Он думал о своих высоких устремлениях и планах, которые строил в тюрьме, — как он будет использовать свой позор как аванпост силы, а не замазывать его. «Хорошо было рассуждать об этом тогда, — думал он про себя, — когда до винограда было не дотянуться, а каково сейчас?» Кроме того, только самодовольный болван может ставить себе высокие цели и пребывать при благих намерениях.
Некоторые из его старых знакомых, прослышав, что он избавился от так называемой жены и теперь опять не стеснён в средствах, захотели возобновить знакомство; он испытывал к ним благодарность и порой пытался сделать полшага им навстречу, но этого было всегда мало, и вскорости он опять ушёл в себя, притворившись, будто никого из них не знает. Он был обуян инфернальным бесом честности, который нашёптывал ему: «Эти люди знают многое, но не всё, ибо, если бы знали всё, отвернулись бы от меня — и потому я не имею права водить с ними знакомство».
Он думал, что все вокруг, кроме него одного, sans peur el sans reproche[263]. Разумеется, они должны быть такими, ведь не будь они такими, то разве не предупреждали бы всех имеющих с ними дело о своих изъянах? А он, что ж, он так не может, и потому не станет водить знакомство на ложных основаниях; и вот он оставил всякие попытки реабилитироваться и замкнулся в своих прежних занятиях музыкой и литературой.
Теперь, разумеется, он давно уже понял, как всё это было глупо — то есть глупо, говорю я, в теории, ибо на практике судьба распорядилась лучше, чем могла бы, охранив его от связей, которые могли бы повязать ему язык и заставить видеть успех не в том, в чём он, в конце концов, успеха достиг. Он делал то, что делал, инстинктивно и по единственной причине: это было для него самым естественным. В той мере, в какой он вообще думал, он ошибался, но то, что он делал, он делал правильно. Как-то раз, не очень давно, я сказал ему нечто в этом роде и также сказал, что он всегда целил высоко.
— Да никуда я и не целил вовсе, — отвечал он, чуть возмутившись, — и можете быть уверены, целил бы весьма низко, если бы думал, что мне вообще есть смысл целить.

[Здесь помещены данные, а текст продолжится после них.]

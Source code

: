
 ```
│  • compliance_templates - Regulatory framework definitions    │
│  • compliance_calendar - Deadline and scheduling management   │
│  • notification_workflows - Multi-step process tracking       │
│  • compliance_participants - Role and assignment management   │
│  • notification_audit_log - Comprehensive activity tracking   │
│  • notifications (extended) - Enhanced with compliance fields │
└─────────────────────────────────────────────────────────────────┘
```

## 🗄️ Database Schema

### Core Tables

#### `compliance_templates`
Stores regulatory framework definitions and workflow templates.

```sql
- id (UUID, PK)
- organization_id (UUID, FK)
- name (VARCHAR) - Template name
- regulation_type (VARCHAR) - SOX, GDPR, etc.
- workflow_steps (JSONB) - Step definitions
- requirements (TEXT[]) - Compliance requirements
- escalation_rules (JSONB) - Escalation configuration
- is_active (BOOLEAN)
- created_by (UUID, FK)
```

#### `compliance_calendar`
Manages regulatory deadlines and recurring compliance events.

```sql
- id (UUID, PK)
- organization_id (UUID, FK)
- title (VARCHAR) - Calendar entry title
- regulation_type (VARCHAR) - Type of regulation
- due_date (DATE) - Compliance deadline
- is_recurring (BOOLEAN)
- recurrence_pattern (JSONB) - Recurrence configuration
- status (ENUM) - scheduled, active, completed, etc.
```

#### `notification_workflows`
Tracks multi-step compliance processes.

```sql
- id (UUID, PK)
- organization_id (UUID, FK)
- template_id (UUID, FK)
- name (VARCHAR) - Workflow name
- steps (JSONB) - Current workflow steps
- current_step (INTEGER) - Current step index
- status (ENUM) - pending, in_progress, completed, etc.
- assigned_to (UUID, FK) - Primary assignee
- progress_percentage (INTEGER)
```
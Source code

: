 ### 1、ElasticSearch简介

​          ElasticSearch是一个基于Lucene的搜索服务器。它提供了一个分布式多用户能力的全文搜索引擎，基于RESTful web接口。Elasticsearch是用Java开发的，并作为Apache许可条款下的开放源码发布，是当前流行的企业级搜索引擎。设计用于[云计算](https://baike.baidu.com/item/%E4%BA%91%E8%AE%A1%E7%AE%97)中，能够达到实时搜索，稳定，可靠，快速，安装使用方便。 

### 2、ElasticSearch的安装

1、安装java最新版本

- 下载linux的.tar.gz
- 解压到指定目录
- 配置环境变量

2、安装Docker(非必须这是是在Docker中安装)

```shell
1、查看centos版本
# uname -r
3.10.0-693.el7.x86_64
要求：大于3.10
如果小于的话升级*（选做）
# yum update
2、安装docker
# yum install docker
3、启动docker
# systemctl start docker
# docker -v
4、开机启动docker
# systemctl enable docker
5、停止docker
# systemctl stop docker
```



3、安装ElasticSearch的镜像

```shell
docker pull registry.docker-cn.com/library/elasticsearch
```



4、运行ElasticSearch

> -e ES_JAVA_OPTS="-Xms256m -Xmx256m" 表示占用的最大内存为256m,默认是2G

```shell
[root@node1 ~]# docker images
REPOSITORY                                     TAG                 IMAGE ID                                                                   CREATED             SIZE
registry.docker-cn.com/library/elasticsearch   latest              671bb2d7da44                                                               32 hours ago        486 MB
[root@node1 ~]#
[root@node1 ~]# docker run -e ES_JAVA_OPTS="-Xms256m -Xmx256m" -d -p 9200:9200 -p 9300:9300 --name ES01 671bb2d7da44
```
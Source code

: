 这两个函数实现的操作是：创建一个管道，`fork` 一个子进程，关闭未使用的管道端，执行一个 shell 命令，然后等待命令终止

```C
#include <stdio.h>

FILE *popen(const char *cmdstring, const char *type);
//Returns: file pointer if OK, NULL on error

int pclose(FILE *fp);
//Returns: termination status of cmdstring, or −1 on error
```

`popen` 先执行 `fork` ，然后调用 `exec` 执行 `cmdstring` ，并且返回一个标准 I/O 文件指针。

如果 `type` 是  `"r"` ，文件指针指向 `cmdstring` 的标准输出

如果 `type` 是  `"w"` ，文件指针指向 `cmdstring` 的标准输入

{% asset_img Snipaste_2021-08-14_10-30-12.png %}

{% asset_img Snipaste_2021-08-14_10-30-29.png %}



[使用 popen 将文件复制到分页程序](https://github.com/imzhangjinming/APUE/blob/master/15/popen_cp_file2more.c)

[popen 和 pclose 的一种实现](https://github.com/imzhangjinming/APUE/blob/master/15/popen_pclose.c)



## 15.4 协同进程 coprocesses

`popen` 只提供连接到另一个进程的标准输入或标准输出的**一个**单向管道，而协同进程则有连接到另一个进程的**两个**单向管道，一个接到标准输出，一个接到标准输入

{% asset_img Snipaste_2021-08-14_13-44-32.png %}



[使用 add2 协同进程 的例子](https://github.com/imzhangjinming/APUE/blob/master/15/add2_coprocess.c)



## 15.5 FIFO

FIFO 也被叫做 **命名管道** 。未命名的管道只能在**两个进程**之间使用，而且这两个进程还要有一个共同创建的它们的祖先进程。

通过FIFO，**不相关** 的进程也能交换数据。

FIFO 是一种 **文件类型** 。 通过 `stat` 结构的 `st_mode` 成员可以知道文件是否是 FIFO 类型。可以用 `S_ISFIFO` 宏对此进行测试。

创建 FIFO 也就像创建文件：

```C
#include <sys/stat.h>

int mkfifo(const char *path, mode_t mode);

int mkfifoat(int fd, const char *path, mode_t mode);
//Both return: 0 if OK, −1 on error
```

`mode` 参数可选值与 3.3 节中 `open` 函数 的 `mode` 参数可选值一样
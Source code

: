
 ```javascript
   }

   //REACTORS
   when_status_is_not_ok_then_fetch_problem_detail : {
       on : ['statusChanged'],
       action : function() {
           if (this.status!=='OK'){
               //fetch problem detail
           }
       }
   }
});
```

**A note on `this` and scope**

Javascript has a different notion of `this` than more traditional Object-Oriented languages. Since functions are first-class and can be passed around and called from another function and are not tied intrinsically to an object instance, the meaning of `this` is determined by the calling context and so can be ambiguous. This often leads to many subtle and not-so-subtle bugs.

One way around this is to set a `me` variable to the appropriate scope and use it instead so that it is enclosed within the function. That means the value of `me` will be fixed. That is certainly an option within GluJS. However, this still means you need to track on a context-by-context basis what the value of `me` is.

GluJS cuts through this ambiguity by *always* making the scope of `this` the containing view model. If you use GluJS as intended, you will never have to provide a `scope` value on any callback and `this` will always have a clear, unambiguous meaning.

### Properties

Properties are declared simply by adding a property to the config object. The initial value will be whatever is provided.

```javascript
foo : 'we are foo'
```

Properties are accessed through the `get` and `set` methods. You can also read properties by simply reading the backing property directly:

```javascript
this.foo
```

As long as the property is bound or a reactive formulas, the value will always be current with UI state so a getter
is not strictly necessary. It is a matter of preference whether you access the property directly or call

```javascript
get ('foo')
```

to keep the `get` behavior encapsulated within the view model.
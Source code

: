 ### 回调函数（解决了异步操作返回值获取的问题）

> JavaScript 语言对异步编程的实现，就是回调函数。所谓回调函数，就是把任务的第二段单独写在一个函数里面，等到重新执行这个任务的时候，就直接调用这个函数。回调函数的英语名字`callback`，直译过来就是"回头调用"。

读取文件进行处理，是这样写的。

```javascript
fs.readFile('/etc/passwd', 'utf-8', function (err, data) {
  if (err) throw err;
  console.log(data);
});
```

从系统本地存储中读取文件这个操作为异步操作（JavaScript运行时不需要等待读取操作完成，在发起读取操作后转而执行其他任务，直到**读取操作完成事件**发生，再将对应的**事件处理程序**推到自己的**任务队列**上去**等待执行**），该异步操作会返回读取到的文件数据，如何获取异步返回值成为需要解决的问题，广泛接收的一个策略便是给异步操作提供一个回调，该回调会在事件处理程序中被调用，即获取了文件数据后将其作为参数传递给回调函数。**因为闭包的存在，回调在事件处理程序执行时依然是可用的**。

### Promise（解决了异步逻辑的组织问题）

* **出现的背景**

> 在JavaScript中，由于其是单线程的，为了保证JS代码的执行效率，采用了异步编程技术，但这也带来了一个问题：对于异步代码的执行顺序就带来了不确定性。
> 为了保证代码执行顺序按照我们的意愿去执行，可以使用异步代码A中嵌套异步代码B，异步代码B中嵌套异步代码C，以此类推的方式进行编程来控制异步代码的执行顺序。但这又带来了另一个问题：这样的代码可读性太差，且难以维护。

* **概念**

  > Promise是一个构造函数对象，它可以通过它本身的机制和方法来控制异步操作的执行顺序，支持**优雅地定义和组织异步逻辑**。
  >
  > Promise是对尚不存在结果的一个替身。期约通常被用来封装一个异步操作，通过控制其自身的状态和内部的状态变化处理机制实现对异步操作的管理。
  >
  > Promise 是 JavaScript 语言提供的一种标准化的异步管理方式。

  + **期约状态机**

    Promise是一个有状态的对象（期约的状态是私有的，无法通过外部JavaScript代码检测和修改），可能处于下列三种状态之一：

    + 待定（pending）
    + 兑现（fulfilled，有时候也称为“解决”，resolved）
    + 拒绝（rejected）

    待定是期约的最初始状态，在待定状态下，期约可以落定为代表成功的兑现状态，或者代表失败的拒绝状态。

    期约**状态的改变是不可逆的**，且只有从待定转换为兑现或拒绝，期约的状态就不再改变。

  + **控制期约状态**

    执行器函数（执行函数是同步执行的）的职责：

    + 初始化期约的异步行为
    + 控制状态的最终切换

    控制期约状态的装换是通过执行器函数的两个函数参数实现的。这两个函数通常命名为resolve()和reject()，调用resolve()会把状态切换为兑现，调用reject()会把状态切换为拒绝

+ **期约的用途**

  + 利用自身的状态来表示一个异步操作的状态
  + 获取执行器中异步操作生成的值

В конечном итоге, полагаю я, ни один человек, у которого нет, скажем мягко, отклонений в мозгах, доныне не целил высоко с заранее продуманными злыми намерениями. Я однажды наблюдал, как муха села в чашку с горячим кофе, на поверхности которого образовалась тоненькая молочная пенка; муха осознала смертельную опасность, и я заметил, какими гигантскими шагами, с каким сверхмушиным усилием продвигалась она по предательской поверхности к кромке чашки — ибо на такой мягкой почве она с помощью одних только крыльев взлететь не могла. Наблюдая за мухой, я воображал, что в этот момент высшего напряжения сил, моральных и физических, смертельная опасность могла бы их удесятерить, и эта энергия могла бы даже передаться её потомству. Но ведь она, будь это в её власти, не захотела бы такого наращивания моральных сил, и уже никогда больше сознательно не сядет на горячий кофе.
Чем больше я наблюдаю, тем вернее знаю: неважно, почему люди поступают правильно, пока поступают правильно, и почему могли бы поступить неправильно, если бы поступили неправильно. Результат зависит от деяния, а побуждение ни при чём. Я читал где-то, не помню, где, как в одной сельской области случилась как-то великая нехватка продовольствия, так что бедняки страдали ужасно; многие прямо-таки поумирали от голода, трудности же испытывали все. А в одной деревне жила бедная вдова с малолетними детьми, которая, хотя по видимости и не имела никаких источников пропитания, выглядела по-прежнему упитанной и в добром расположении духа, и также её маленькие. И все вокруг дивились — как это им удаётся? Ясное дело, тут была какая-то тайна, и так же ясно, что недобрая, ибо всякий раз, как кто-нибудь намекал на её с детьми благополучие во время всеобщего голода, на лице бедной женщины появлялось смущённое, загнанное выражение; более того, порой видели, как в нехорошие ночные часы они выходили из дома и, по всей видимости, приносили домой что-то, что вряд ли можно добыть честным путём. Они знали, что находятся под подозрением, а поскольку дотоле имя их было незапятнанно, сильно от этого страдали, ибо, надо признаться, сами верили, что совершают нечто нехорошее, если не прямо злодейское; и всё же, несмотря ни на что, они процветали, тогда как все их соседи бедствовали.